**Work item:**
All lines that hold the string "import" should be copied. Find them in the listing below.

**The data:**

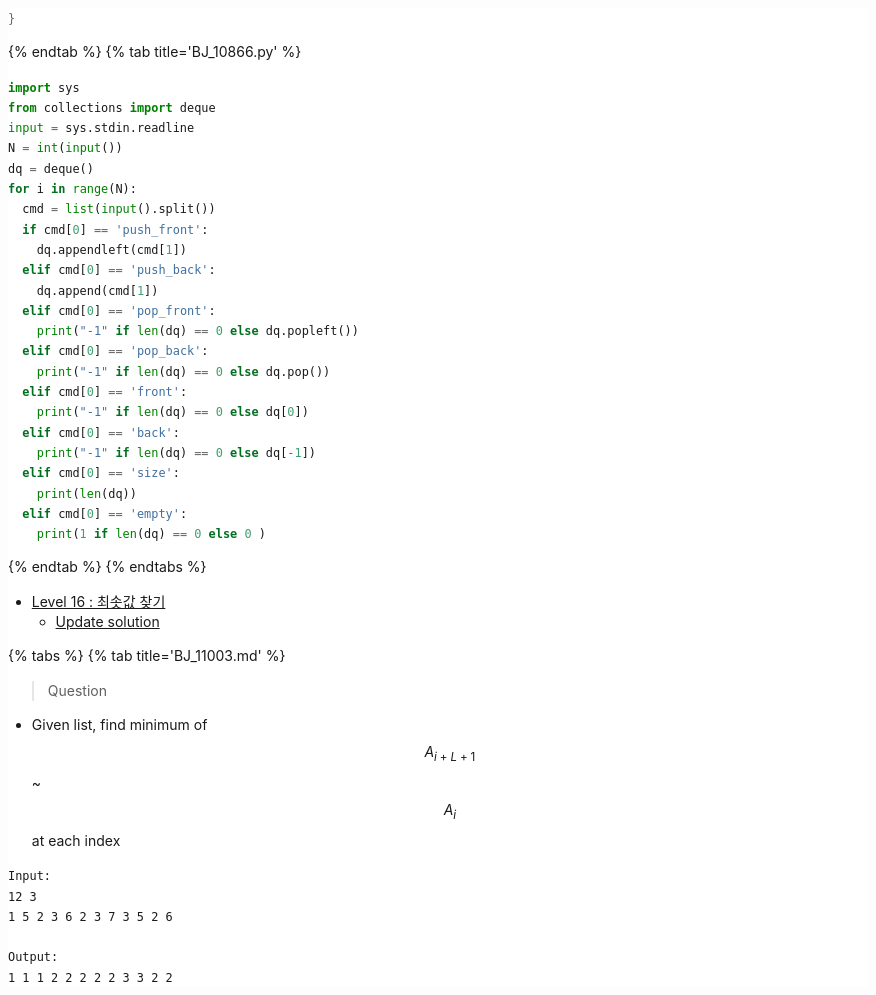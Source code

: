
 ```cpp
}
```

{% endtab %}
{% tab title='BJ_10866.py' %}

```py
import sys
from collections import deque
input = sys.stdin.readline
N = int(input())
dq = deque()
for i in range(N):
  cmd = list(input().split())
  if cmd[0] == 'push_front':
    dq.appendleft(cmd[1])
  elif cmd[0] == 'push_back':
    dq.append(cmd[1])
  elif cmd[0] == 'pop_front':
    print("-1" if len(dq) == 0 else dq.popleft())
  elif cmd[0] == 'pop_back':
    print("-1" if len(dq) == 0 else dq.pop())
  elif cmd[0] == 'front':
    print("-1" if len(dq) == 0 else dq[0])
  elif cmd[0] == 'back':
    print("-1" if len(dq) == 0 else dq[-1])
  elif cmd[0] == 'size':
    print(len(dq))
  elif cmd[0] == 'empty':
    print(1 if len(dq) == 0 else 0 )
```

{% endtab %}
{% endtabs %}

* [Level 16 : 최솟값 찾기](http://acmicpc.net/problem/11003)
  * [Update solution](https://github.com/seanhwangg/algorithm/edit/main/data-structure/list/deck/BJ_11003.md)

{% tabs %}
{% tab title='BJ_11003.md' %}

> Question

* Given list, find minimum of $$ A_{i + L + 1} $$ ~ $$ A_i $$ at each index

```txt
Input:
12 3
1 5 2 3 6 2 3 7 3 5 2 6

Output:
1 1 1 2 2 2 2 2 3 3 2 2
```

**Result:**
import sys
from collections import deque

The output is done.